### Data for review:
--------------------------------------------------

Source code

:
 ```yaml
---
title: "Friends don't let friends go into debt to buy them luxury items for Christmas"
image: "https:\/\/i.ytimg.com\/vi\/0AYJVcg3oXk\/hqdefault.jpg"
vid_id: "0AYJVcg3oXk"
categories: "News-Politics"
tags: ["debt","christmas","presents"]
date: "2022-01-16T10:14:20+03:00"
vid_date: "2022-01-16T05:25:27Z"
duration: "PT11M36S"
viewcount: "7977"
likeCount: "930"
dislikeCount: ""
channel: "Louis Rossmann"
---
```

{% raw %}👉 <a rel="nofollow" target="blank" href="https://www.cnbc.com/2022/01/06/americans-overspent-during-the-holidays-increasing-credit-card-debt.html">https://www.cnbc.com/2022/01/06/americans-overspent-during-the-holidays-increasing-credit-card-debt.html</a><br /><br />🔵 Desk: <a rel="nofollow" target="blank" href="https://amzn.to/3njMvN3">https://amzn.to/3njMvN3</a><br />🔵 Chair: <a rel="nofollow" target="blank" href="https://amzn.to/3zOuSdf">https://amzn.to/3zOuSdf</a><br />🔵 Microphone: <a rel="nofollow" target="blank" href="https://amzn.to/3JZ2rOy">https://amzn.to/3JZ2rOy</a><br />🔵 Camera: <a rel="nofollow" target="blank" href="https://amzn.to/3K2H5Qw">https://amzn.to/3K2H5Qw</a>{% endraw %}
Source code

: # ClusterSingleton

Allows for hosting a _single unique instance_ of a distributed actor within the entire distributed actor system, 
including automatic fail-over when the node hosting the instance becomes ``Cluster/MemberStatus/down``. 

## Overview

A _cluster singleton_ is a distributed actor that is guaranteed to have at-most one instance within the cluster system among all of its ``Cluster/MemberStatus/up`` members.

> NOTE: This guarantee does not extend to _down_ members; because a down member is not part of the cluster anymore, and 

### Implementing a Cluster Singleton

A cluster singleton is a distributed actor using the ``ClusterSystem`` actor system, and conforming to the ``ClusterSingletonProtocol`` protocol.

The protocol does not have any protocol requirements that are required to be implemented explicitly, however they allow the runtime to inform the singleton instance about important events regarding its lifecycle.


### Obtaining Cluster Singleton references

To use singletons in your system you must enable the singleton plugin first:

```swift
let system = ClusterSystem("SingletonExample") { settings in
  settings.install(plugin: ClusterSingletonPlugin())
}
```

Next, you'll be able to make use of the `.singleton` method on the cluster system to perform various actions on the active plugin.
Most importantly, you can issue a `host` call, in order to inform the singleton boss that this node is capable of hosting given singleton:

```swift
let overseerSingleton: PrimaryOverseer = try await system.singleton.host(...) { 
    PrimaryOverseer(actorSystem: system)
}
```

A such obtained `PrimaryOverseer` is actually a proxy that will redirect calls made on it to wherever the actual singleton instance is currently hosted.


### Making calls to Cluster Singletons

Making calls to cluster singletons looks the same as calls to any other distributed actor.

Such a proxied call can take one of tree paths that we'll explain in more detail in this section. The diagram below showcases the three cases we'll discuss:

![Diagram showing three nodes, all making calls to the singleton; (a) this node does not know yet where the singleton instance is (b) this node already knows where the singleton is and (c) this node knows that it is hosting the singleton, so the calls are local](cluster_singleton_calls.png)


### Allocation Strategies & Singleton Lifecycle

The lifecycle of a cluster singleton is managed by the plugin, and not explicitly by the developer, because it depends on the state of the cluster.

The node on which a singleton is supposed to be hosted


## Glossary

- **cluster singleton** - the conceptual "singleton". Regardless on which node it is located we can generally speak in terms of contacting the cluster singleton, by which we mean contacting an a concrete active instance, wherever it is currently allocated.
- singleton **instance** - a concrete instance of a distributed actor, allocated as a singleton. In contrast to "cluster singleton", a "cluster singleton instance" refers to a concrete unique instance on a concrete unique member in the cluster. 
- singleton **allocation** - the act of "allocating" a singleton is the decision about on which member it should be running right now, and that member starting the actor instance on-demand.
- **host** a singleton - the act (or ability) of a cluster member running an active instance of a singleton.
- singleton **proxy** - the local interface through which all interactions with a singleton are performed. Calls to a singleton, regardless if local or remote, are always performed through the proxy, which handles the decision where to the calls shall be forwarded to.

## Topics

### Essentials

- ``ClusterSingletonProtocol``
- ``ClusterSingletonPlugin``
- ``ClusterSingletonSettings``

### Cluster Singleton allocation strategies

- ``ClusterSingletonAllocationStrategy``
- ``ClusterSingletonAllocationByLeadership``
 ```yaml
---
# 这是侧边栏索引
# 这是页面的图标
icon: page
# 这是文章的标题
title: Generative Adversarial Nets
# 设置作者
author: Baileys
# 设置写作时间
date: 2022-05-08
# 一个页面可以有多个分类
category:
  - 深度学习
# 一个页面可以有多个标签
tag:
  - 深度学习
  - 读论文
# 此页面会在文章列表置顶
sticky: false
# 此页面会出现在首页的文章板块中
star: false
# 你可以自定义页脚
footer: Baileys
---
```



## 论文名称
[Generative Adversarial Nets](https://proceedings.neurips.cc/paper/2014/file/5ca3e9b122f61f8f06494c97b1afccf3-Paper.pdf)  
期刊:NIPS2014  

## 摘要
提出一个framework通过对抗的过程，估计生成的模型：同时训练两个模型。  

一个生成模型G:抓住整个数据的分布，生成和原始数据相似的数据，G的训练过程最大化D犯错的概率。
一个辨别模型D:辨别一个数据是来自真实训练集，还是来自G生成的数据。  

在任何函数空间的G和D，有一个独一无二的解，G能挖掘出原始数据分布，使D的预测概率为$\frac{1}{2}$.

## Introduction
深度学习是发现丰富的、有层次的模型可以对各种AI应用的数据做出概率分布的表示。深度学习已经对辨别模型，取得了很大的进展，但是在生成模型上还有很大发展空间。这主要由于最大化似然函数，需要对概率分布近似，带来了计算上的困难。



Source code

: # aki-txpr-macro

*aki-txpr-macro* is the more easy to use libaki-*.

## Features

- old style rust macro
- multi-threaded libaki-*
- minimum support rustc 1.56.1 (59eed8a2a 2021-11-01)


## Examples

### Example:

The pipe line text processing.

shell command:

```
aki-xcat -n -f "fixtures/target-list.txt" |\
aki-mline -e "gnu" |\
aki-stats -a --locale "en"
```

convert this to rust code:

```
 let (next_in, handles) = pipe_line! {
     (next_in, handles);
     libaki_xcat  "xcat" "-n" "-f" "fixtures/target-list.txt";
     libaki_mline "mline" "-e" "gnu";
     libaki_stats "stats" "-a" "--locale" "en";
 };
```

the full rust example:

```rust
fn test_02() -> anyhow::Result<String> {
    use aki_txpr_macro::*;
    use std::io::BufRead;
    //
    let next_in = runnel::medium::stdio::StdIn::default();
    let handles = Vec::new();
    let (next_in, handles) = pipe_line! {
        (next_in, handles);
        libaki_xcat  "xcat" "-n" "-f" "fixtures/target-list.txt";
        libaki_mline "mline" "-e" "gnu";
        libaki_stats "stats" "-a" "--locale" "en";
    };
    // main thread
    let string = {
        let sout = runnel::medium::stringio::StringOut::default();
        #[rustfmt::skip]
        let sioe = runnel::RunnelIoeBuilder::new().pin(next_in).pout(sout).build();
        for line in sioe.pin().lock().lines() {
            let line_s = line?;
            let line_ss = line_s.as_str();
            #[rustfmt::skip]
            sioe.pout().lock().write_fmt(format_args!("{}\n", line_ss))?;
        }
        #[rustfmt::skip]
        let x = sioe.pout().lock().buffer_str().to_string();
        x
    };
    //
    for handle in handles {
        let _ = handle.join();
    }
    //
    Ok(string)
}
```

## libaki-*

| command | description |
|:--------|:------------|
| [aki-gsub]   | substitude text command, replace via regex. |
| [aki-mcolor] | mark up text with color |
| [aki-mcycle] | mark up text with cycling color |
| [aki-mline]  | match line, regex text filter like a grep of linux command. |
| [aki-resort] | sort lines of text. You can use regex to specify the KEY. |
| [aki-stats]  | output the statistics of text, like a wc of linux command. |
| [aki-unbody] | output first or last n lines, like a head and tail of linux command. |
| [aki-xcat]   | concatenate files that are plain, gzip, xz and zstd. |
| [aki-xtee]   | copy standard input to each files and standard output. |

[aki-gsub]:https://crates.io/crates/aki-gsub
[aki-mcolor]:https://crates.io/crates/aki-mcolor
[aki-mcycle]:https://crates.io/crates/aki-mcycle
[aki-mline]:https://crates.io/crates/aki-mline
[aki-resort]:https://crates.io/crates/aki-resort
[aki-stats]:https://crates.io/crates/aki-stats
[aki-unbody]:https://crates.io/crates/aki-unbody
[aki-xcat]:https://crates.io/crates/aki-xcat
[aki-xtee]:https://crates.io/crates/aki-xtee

--------------------------------------------------

### Problem:
Make a copy of each line in the records that has the word "pout".

### Solution:
        let sioe = runnel::RunnelIoeBuilder::new().pin(next_in).pout(sout).build();
            sioe.pout().lock().write_fmt(format_args!("{}\n", line_ss))?;
        let x = sioe.pout().lock().buffer_str().to_string();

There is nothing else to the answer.